• **Task to carry out**: Using the material below, print the line that contains "- Loading Splash Time Reduced.", the line that contains "- Initial Commit", and every line in between, exactly and nothing else.

[Excerpted data Boundary: Start]

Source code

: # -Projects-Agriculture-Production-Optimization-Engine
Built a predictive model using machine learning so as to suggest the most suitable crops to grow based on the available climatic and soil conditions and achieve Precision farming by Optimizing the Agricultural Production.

[Excerpted data Boundary: End]
[Excerpted data Boundary: Start]

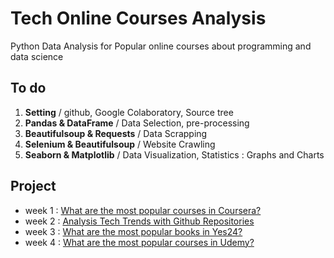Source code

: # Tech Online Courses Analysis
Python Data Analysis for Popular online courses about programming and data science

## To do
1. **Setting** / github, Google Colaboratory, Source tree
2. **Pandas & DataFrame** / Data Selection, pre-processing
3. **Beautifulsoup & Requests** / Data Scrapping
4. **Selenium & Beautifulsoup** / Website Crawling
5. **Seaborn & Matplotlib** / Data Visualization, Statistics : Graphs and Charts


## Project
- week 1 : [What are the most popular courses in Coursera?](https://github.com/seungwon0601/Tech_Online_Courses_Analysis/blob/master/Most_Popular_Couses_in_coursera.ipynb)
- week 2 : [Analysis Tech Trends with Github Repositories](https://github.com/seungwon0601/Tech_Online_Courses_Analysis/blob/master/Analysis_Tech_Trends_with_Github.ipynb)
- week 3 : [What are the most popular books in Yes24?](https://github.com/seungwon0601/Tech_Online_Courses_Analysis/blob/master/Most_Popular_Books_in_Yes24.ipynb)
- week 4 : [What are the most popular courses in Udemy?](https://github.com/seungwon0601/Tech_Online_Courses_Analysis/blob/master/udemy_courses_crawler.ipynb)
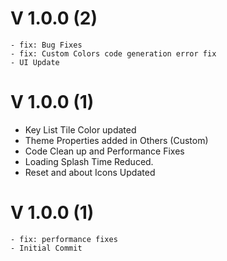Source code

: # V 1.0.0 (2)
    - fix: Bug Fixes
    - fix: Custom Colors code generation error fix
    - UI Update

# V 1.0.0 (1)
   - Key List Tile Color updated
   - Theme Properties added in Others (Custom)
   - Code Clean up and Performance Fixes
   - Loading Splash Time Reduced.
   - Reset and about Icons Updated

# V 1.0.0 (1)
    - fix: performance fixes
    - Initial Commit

[Excerpted data Boundary: End]

• **Answer to the problem**:
   - Loading Splash Time Reduced.
   - Reset and about Icons Updated

# V 1.0.0 (1)
    - fix: performance fixes
    - Initial Commit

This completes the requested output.